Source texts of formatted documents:
<<<<

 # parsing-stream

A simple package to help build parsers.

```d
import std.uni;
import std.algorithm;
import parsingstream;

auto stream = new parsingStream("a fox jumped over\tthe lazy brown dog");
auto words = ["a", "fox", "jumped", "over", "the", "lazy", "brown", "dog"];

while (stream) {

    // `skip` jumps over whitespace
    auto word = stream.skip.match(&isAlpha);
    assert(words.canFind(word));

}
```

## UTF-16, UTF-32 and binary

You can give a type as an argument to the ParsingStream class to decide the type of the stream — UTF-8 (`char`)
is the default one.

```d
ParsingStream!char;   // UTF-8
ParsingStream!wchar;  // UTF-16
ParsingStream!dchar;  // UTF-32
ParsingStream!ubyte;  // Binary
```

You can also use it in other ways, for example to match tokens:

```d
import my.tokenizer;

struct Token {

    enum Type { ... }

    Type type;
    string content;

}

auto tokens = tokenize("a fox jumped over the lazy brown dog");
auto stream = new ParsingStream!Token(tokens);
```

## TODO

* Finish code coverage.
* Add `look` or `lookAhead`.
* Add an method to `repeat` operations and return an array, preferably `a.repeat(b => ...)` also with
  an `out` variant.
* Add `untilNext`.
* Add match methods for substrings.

>>>>
<<<<

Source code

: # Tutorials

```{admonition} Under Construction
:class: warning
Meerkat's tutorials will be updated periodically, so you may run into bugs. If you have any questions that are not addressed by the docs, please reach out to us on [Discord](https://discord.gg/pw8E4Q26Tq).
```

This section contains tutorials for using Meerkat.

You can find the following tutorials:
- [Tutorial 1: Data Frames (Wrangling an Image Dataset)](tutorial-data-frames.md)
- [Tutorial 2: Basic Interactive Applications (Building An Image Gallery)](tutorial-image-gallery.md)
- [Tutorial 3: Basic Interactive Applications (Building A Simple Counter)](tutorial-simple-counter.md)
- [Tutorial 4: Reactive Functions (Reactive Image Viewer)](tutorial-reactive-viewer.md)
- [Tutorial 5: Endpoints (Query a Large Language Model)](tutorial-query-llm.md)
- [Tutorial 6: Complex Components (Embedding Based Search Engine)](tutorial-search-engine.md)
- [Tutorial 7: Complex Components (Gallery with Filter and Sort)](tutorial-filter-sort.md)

>>>>

## Problem description
State the number of lines in the records that include the word "tokens", and add nothing to it.

## Task response
3